Work item: Using the records provided below, locate and copy each line that contains the word "textcolor".
◇ ◇ ◇ ◇
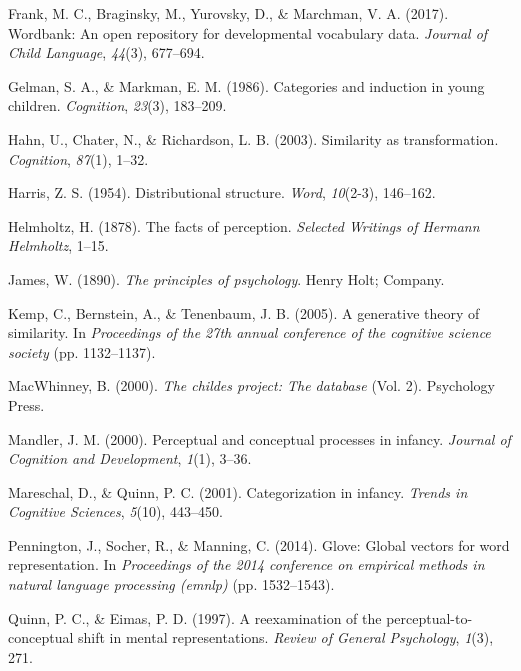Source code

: \documentclass[10pt, letterpaper]{article}
\begin{document}
\hypertarget{ref-frank2017wordbank}{}
Frank, M. C., Braginsky, M., Yurovsky, D., \& Marchman, V. A. (2017).
Wordbank: An open repository for developmental vocabulary data.
\emph{Journal of Child Language}, \emph{44}(3), 677--694.

\hypertarget{ref-gelman1986categories}{}
Gelman, S. A., \& Markman, E. M. (1986). Categories and induction in
young children. \emph{Cognition}, \emph{23}(3), 183--209.

\hypertarget{ref-hahn2003similarity}{}
Hahn, U., Chater, N., \& Richardson, L. B. (2003). Similarity as
transformation. \emph{Cognition}, \emph{87}(1), 1--32.

\hypertarget{ref-harris1954distributional}{}
Harris, Z. S. (1954). Distributional structure. \emph{Word},
\emph{10}(2-3), 146--162.

\hypertarget{ref-helmholtz1878facts}{}
Helmholtz, H. (1878). The facts of perception. \emph{Selected Writings
of Hermann Helmholtz}, 1--15.

\hypertarget{ref-james2013principles}{}
James, W. (1890). \emph{The principles of psychology}. Henry Holt;
Company.

\hypertarget{ref-kemp2005generative}{}
Kemp, C., Bernstein, A., \& Tenenbaum, J. B. (2005). A generative theory
of similarity. In \emph{Proceedings of the 27th annual conference of the
cognitive science society} (pp. 1132--1137).

\hypertarget{ref-macwhinney2000childes}{}
MacWhinney, B. (2000). \emph{The childes project: The database} (Vol.
2). Psychology Press.

\hypertarget{ref-mandler2000perceptual}{}
Mandler, J. M. (2000). Perceptual and conceptual processes in infancy.
\emph{Journal of Cognition and Development}, \emph{1}(1), 3--36.

\hypertarget{ref-mareschal2001categorization}{}
Mareschal, D., \& Quinn, P. C. (2001). Categorization in infancy.
\emph{Trends in Cognitive Sciences}, \emph{5}(10), 443--450.

\hypertarget{ref-pennington2014glove}{}
Pennington, J., Socher, R., \& Manning, C. (2014). Glove: Global vectors
for word representation. In \emph{Proceedings of the 2014 conference on
empirical methods in natural language processing (emnlp)} (pp.
1532--1543).

\hypertarget{ref-quinn1997reexamination}{}
Quinn, P. C., \& Eimas, P. D. (1997). A reexamination of the
perceptual-to-conceptual shift in mental representations. \emph{Review
of General Psychology}, \emph{1}(3), 271.
\end{document}
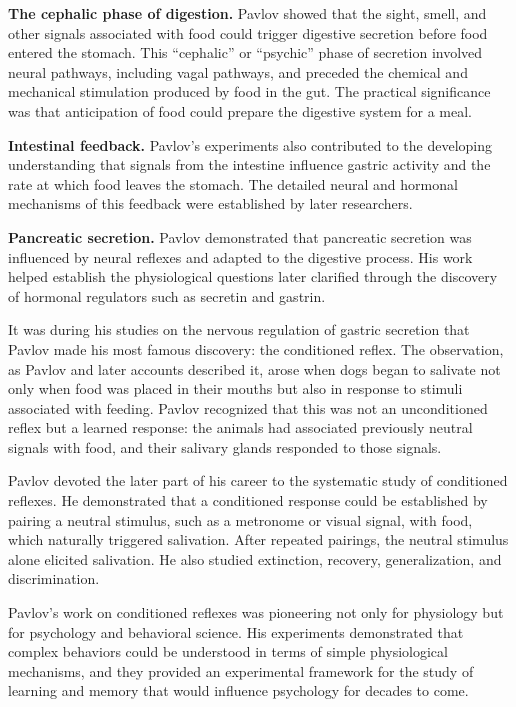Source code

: \textbf{The cephalic phase of digestion.} Pavlov showed that the sight, smell, and other signals associated with food could trigger digestive secretion before food entered the stomach. This ``cephalic'' or ``psychic'' phase of secretion involved neural pathways, including vagal pathways, and preceded the chemical and mechanical stimulation produced by food in the gut. The practical significance was that anticipation of food could prepare the digestive system for a meal.

\textbf{Intestinal feedback.} Pavlov's experiments also contributed to the developing understanding that signals from the intestine influence gastric activity and the rate at which food leaves the stomach. The detailed neural and hormonal mechanisms of this feedback were established by later researchers.

\textbf{Pancreatic secretion.} Pavlov demonstrated that pancreatic secretion was influenced by neural reflexes and adapted to the digestive process. His work helped establish the physiological questions later clarified through the discovery of hormonal regulators such as secretin and gastrin.\cite{pavlov-physiology}

It was during his studies on the nervous regulation of gastric secretion that Pavlov made his most famous discovery: the conditioned reflex. The observation, as Pavlov and later accounts described it, arose when dogs began to salivate not only when food was placed in their mouths but also in response to stimuli associated with feeding. Pavlov recognized that this was not an unconditioned reflex but a learned response: the animals had associated previously neutral signals with food, and their salivary glands responded to those signals.\cite{pavlov-conditioning}

Pavlov devoted the later part of his career to the systematic study of conditioned reflexes. He demonstrated that a conditioned response could be established by pairing a neutral stimulus, such as a metronome or visual signal, with food, which naturally triggered salivation. After repeated pairings, the neutral stimulus alone elicited salivation. He also studied extinction, recovery, generalization, and discrimination.\cite{pavlov-conditioning}

Pavlov's work on conditioned reflexes was pioneering not only for physiology but for psychology and behavioral science. His experiments demonstrated that complex behaviors could be understood in terms of simple physiological mechanisms, and they provided an experimental framework for the study of learning and memory that would influence psychology for decades to come.

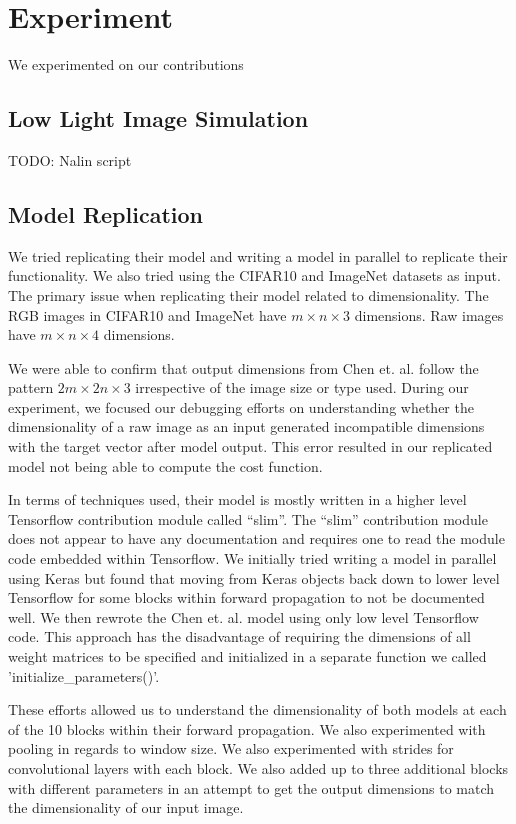 \documentclass{article}
\begin{document}
\section{Experiment}

We experimented on our contributions

\subsection{Low Light Image Simulation}

TODO: Nalin script

\subsection{Model Replication}

We tried replicating their model and writing a model in parallel to
replicate their functionality. We also tried using the CIFAR10 and
ImageNet datasets as input. The primary issue when replicating their
model related to dimensionality. The RGB images in CIFAR10 and ImageNet
have $m \times n \times 3$ dimensions. Raw images have $m \times n \times 4$
dimensions.

We were able to confirm that output dimensions from Chen et. al.
\cite{chen2018learning} follow the pattern $2m \times 2n \times 3$
irrespective of the image size or type used. During our experiment,
we focused our debugging efforts on understanding whether the dimensionality
of a raw image as an input generated incompatible dimensions with the
target vector after model output. This error resulted in our replicated
model not being able to compute the cost function.

In terms of techniques used, their model is mostly written in a higher
level Tensorflow contribution module called ``slim''. The ``slim''
contribution module does not appear to have any documentation and requires
one to read the module code embedded within Tensorflow. We initially tried
writing a model in parallel using Keras but found that moving from Keras
objects back down to lower level Tensorflow for some blocks within
forward propagation to not be documented well. We then rewrote the
Chen et. al. \cite{chen2018learning} model using only low level Tensorflow
code. This approach has the disadvantage of requiring the dimensions of
all weight matrices to be specified and initialized in a separate function
we called 'initialize\_parameters()'.

These efforts allowed us to understand the dimensionality of both models
at each of the 10 blocks within their forward propagation. We also
experimented with pooling in regards to window size. We also experimented
with strides for convolutional layers with each block. We also added up
to three additional blocks with different parameters in an attempt to
get the output dimensions to match the dimensionality of our input image.
\end{document}
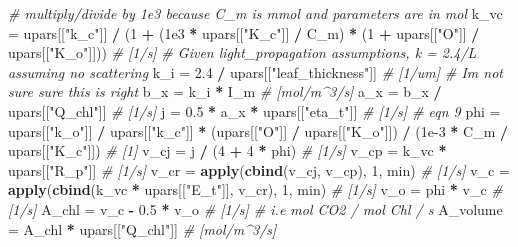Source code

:\documentclass[12pt,halfline,a4paper,]{ouparticle}
\newenvironment{Shaded}{\begin{snugshade}}{\end{snugshade}}
\newcommand{\CommentTok}[1]{\textcolor[rgb]{0.56,0.35,0.01}{\textit{#1}}}
\newcommand{\DecValTok}[1]{\textcolor[rgb]{0.00,0.00,0.81}{#1}}
\newcommand{\FloatTok}[1]{\textcolor[rgb]{0.00,0.00,0.81}{#1}}
\newcommand{\FunctionTok}[1]{\textcolor[rgb]{0.13,0.29,0.53}{\textbf{#1}}}
\newcommand{\NormalTok}[1]{#1}
\newcommand{\OtherTok}[1]{\textcolor[rgb]{0.56,0.35,0.01}{#1}}
\newcommand{\SpecialCharTok}[1]{\textcolor[rgb]{0.81,0.36,0.00}{\textbf{#1}}}
\newcommand{\StringTok}[1]{\textcolor[rgb]{0.31,0.60,0.02}{#1}}
\begin{document}
\begin{Shaded}
\begin{Highlighting}[]
\CommentTok{\# multiply/divide by 1e3 because C\_m is mmol and parameters are in mol}
\NormalTok{k\_vc }\OtherTok{=}\NormalTok{ upars[[}\StringTok{"k\_c"}\NormalTok{]] }\SpecialCharTok{/}\NormalTok{ (}\DecValTok{1} \SpecialCharTok{+}\NormalTok{ (}\FloatTok{1e3} \SpecialCharTok{*}\NormalTok{ upars[[}\StringTok{"K\_c"}\NormalTok{]] }\SpecialCharTok{/}\NormalTok{ C\_m) }\SpecialCharTok{*}
\NormalTok{                           (}\DecValTok{1} \SpecialCharTok{+}\NormalTok{ upars[[}\StringTok{"O"}\NormalTok{]] }\SpecialCharTok{/}\NormalTok{ upars[[}\StringTok{"K\_o"}\NormalTok{]])) }\CommentTok{\# [1/s]}
\CommentTok{\# Given light\_propagation assumptions, k = 2.4/L assuming no scattering}
\NormalTok{k\_i }\OtherTok{=} \FloatTok{2.4} \SpecialCharTok{/}\NormalTok{ upars[[}\StringTok{"leaf\_thickness"}\NormalTok{]] }\CommentTok{\# [1/um] \# I\textquotesingle{}m not sure sure this is right}
\NormalTok{b\_x }\OtherTok{=}\NormalTok{ k\_i }\SpecialCharTok{*}\NormalTok{ I\_m }\CommentTok{\# [mol/m\^{}3/s]}
\NormalTok{a\_x }\OtherTok{=}\NormalTok{ b\_x }\SpecialCharTok{/}\NormalTok{ upars[[}\StringTok{"Q\_chl"}\NormalTok{]] }\CommentTok{\# [1/s]}
\NormalTok{j }\OtherTok{=} \FloatTok{0.5} \SpecialCharTok{*}\NormalTok{ a\_x }\SpecialCharTok{*}\NormalTok{ upars[[}\StringTok{"eta\_t"}\NormalTok{]] }\CommentTok{\# [1/s] \# eqn 9}
\NormalTok{phi }\OtherTok{=}\NormalTok{ upars[[}\StringTok{"k\_o"}\NormalTok{]] }\SpecialCharTok{/}\NormalTok{ upars[[}\StringTok{"k\_c"}\NormalTok{]] }\SpecialCharTok{*}\NormalTok{ (upars[[}\StringTok{"O"}\NormalTok{]] }\SpecialCharTok{/}\NormalTok{ upars[[}\StringTok{"K\_o"}\NormalTok{]]) }\SpecialCharTok{/}
\NormalTok{  (}\FloatTok{1e{-}3} \SpecialCharTok{*}\NormalTok{ C\_m }\SpecialCharTok{/}\NormalTok{ upars[[}\StringTok{"K\_c"}\NormalTok{]]) }\CommentTok{\# [1]}
\NormalTok{v\_cj }\OtherTok{=}\NormalTok{ j }\SpecialCharTok{/}\NormalTok{ (}\DecValTok{4} \SpecialCharTok{+} \DecValTok{4} \SpecialCharTok{*}\NormalTok{ phi) }\CommentTok{\# [1/s]}
\NormalTok{v\_cp }\OtherTok{=}\NormalTok{ k\_vc }\SpecialCharTok{*}\NormalTok{ upars[[}\StringTok{"R\_p"}\NormalTok{]] }\CommentTok{\# [1/s]}
\NormalTok{v\_cr }\OtherTok{=} \FunctionTok{apply}\NormalTok{(}\FunctionTok{cbind}\NormalTok{(v\_cj, v\_cp), }\DecValTok{1}\NormalTok{, min) }\CommentTok{\# [1/s]}
\NormalTok{v\_c }\OtherTok{=} \FunctionTok{apply}\NormalTok{(}\FunctionTok{cbind}\NormalTok{(k\_vc }\SpecialCharTok{*}\NormalTok{ upars[[}\StringTok{"E\_t"}\NormalTok{]], v\_cr), }\DecValTok{1}\NormalTok{, min) }\CommentTok{\# [1/s]}
\NormalTok{v\_o }\OtherTok{=}\NormalTok{ phi }\SpecialCharTok{*}\NormalTok{ v\_c }\CommentTok{\# [1/s]}
\NormalTok{A\_chl }\OtherTok{=}\NormalTok{ v\_c }\SpecialCharTok{{-}} \FloatTok{0.5} \SpecialCharTok{*}\NormalTok{ v\_o }\CommentTok{\# [1/s] \# i.e mol CO2 / mol Chl / s}
\NormalTok{A\_volume }\OtherTok{=}\NormalTok{ A\_chl }\SpecialCharTok{*}\NormalTok{ upars[[}\StringTok{"Q\_chl"}\NormalTok{]] }\CommentTok{\# [mol/m\^{}3/s]}
\end{Highlighting}
\end{Shaded}
\end{document}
◇ ◇ ◇ ◇
Solution to the problem:
\newcommand{\CommentTok}[1]{\textcolor[rgb]{0.56,0.35,0.01}{\textit{#1}}}
\newcommand{\DecValTok}[1]{\textcolor[rgb]{0.00,0.00,0.81}{#1}}
\newcommand{\FloatTok}[1]{\textcolor[rgb]{0.00,0.00,0.81}{#1}}
\newcommand{\FunctionTok}[1]{\textcolor[rgb]{0.13,0.29,0.53}{\textbf{#1}}}
\newcommand{\OtherTok}[1]{\textcolor[rgb]{0.56,0.35,0.01}{#1}}
\newcommand{\SpecialCharTok}[1]{\textcolor[rgb]{0.81,0.36,0.00}{\textbf{#1}}}
\newcommand{\StringTok}[1]{\textcolor[rgb]{0.31,0.60,0.02}{#1}}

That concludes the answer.